Requirement: Read the records beneath this task and copy every line that contains the string "weighted".

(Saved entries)
____

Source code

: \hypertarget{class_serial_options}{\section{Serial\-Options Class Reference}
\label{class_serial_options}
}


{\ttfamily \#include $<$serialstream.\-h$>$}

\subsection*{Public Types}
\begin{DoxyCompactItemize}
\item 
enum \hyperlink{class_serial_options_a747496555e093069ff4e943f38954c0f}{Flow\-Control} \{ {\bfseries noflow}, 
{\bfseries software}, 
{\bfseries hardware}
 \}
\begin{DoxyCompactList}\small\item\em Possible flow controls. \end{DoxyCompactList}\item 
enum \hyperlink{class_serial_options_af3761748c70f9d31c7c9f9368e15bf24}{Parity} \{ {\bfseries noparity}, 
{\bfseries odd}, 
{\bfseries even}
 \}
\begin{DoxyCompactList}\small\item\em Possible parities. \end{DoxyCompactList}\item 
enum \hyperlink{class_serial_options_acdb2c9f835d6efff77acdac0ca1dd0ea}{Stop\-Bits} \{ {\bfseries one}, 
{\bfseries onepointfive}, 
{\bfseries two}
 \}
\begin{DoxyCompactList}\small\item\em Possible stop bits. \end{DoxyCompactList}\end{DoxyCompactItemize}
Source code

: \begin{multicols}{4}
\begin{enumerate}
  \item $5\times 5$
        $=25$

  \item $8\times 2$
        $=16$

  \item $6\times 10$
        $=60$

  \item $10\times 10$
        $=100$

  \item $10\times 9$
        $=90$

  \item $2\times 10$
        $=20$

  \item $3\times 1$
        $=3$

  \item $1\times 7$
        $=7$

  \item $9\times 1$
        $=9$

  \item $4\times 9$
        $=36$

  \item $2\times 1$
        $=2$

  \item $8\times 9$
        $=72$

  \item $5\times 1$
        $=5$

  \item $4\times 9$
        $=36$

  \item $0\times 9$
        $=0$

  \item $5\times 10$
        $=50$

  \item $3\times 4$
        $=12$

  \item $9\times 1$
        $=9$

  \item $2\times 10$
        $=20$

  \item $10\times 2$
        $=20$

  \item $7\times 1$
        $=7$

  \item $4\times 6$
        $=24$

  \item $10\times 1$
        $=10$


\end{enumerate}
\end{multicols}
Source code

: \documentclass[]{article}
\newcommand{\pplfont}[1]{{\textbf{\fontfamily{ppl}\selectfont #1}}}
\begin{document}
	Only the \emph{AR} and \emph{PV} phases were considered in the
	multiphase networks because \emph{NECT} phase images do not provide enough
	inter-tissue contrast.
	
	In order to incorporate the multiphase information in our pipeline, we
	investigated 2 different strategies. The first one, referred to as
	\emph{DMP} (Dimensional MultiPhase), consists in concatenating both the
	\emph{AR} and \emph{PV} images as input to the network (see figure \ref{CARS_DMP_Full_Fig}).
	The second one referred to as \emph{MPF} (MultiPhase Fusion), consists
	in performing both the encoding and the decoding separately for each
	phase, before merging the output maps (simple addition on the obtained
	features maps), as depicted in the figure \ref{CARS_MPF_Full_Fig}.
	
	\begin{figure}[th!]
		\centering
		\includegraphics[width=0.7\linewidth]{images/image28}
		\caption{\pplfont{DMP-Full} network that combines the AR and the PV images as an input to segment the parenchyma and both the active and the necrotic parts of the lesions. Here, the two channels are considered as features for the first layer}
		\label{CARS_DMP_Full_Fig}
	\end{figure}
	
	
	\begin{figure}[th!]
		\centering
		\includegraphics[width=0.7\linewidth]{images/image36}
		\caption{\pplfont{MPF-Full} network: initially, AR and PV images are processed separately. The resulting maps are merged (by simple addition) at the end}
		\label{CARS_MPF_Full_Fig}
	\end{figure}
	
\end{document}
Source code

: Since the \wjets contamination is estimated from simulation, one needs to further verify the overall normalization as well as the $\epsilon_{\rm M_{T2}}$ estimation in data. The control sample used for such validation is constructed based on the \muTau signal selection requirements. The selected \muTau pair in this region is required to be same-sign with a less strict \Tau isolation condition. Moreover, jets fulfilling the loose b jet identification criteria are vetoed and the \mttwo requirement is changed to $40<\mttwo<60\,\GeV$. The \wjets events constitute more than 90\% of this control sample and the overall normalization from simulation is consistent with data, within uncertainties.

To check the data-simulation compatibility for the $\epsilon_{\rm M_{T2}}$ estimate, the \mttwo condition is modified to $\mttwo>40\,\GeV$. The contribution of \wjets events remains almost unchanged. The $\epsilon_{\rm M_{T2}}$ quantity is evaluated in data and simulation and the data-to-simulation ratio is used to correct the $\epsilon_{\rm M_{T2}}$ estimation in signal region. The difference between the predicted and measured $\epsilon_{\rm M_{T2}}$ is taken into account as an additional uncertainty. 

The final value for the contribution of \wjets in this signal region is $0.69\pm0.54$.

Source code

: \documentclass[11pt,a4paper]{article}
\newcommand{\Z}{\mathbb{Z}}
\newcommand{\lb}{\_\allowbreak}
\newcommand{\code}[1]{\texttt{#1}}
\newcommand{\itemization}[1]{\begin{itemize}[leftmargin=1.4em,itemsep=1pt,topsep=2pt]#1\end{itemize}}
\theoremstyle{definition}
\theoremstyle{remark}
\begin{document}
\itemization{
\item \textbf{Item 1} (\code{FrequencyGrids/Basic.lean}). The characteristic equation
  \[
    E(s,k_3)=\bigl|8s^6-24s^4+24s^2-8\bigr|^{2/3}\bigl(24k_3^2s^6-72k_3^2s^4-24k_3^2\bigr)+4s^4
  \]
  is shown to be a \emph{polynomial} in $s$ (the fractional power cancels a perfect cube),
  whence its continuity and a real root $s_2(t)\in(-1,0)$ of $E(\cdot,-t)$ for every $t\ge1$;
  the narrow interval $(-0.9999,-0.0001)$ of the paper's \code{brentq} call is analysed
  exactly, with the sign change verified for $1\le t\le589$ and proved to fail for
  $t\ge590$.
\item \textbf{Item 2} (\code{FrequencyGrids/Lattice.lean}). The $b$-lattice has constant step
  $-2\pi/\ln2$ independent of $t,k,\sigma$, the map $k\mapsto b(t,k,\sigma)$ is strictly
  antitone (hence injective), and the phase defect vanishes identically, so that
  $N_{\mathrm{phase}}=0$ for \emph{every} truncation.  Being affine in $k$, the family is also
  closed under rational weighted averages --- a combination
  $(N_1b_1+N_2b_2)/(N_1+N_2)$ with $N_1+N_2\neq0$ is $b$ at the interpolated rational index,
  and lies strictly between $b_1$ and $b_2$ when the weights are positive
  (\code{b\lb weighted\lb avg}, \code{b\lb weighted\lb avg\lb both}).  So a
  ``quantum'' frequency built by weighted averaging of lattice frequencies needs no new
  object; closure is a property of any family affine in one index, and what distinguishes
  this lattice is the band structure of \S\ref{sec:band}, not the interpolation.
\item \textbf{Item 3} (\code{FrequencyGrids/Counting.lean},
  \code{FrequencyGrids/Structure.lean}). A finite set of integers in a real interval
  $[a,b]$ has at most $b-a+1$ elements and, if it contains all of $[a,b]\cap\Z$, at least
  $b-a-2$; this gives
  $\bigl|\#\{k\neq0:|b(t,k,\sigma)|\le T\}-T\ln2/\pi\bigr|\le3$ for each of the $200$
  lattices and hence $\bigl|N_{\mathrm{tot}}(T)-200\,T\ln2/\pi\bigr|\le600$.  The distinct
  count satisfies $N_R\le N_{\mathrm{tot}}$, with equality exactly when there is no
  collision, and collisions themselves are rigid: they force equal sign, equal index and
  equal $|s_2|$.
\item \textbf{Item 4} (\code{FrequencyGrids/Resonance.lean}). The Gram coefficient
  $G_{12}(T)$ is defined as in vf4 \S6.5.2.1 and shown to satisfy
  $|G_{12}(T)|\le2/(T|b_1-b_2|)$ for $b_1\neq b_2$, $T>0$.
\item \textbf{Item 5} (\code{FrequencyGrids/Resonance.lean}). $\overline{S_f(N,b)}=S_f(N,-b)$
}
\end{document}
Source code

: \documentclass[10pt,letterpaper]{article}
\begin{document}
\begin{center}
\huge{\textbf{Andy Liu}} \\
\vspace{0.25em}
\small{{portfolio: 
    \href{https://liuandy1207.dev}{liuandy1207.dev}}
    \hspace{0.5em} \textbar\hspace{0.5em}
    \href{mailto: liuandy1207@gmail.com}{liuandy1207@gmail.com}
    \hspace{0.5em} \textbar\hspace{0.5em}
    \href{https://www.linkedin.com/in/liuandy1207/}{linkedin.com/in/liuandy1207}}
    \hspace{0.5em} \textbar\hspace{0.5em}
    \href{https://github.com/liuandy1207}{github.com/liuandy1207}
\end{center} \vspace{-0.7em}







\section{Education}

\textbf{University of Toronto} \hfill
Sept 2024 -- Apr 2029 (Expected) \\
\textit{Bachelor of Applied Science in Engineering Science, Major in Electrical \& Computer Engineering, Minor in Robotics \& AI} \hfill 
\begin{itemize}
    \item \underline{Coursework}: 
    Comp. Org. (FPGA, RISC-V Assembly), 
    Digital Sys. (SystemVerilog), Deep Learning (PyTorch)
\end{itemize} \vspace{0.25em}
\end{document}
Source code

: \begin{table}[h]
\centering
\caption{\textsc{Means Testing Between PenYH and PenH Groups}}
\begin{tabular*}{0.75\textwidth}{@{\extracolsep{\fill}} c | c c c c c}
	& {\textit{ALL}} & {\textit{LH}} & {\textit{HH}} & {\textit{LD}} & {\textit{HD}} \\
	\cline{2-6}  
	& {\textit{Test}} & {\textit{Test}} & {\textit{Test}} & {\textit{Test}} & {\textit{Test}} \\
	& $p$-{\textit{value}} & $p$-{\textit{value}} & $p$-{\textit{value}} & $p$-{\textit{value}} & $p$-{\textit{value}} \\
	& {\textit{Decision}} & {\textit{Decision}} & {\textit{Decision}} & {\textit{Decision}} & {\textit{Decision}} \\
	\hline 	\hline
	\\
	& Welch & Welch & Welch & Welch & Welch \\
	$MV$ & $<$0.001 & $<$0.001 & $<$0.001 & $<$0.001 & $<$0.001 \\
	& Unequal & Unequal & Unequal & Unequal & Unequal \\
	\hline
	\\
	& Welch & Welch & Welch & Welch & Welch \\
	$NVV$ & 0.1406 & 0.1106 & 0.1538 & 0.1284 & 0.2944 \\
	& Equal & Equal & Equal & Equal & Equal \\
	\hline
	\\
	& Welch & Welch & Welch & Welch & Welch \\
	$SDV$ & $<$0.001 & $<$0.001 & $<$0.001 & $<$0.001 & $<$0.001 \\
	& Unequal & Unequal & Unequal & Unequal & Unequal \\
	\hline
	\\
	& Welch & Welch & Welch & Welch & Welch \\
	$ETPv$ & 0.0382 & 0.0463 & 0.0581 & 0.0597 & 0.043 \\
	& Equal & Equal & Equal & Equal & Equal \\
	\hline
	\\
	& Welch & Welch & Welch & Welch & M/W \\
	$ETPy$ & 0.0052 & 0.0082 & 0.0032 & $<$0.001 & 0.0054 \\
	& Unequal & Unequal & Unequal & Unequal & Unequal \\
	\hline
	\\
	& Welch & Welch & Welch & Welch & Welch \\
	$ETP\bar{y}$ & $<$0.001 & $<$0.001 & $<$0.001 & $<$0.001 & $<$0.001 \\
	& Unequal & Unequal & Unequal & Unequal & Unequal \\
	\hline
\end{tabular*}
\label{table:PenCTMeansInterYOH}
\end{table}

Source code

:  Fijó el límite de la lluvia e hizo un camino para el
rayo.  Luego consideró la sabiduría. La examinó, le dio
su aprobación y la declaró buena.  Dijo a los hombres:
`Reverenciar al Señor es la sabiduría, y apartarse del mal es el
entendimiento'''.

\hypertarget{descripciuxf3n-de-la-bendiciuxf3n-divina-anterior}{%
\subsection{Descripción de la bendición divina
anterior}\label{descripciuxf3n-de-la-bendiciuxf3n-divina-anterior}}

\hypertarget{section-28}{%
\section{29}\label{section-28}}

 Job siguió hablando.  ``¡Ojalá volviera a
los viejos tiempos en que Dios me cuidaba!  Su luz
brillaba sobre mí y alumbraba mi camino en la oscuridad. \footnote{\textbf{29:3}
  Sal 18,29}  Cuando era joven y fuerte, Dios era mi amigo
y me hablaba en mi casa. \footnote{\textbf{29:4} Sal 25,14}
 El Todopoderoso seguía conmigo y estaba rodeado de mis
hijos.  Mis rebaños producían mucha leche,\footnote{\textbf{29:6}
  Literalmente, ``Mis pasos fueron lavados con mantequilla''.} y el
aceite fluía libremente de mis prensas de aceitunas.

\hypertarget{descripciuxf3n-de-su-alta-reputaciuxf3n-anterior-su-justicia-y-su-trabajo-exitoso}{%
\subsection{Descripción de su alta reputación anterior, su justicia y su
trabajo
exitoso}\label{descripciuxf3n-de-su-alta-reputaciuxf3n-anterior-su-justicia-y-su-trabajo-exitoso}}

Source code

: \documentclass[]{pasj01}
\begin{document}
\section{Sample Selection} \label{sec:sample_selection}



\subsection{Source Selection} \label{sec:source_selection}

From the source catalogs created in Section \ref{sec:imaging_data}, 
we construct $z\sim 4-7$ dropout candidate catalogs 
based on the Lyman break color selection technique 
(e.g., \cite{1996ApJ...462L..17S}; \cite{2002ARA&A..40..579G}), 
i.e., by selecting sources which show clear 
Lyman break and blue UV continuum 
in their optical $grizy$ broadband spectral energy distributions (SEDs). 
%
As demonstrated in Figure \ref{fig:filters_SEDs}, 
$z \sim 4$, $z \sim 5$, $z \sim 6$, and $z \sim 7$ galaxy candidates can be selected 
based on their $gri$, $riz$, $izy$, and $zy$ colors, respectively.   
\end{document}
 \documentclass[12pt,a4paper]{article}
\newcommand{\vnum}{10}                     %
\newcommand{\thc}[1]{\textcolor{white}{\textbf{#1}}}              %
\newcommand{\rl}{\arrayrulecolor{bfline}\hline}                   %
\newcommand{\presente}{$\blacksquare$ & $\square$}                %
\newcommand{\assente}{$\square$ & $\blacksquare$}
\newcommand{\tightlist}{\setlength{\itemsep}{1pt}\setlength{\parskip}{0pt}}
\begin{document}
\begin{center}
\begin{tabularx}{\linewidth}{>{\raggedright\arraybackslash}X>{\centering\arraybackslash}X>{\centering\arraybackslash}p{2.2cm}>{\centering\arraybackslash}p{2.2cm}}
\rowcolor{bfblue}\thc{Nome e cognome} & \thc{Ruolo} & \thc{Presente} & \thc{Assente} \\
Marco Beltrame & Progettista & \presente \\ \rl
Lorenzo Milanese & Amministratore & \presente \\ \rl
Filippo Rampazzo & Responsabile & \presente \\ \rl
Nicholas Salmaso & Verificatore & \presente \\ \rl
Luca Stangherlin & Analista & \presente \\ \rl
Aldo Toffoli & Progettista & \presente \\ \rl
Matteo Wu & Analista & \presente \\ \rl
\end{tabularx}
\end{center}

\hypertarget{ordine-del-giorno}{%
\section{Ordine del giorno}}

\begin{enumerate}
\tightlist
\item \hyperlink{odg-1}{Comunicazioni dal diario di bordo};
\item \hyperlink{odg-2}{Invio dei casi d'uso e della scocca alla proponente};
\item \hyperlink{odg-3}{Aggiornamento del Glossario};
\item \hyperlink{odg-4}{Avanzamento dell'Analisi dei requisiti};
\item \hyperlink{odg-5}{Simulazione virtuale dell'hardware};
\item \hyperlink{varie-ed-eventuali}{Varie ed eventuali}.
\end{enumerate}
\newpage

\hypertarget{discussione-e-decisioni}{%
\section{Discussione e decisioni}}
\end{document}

____

Reply:
  closed under rational weighted averages --- a combination
  (\code{b\lb weighted\lb avg}, \code{b\lb weighted\lb avg\lb both}).  So a
  ``quantum'' frequency built by weighted averaging of lattice frequencies needs no new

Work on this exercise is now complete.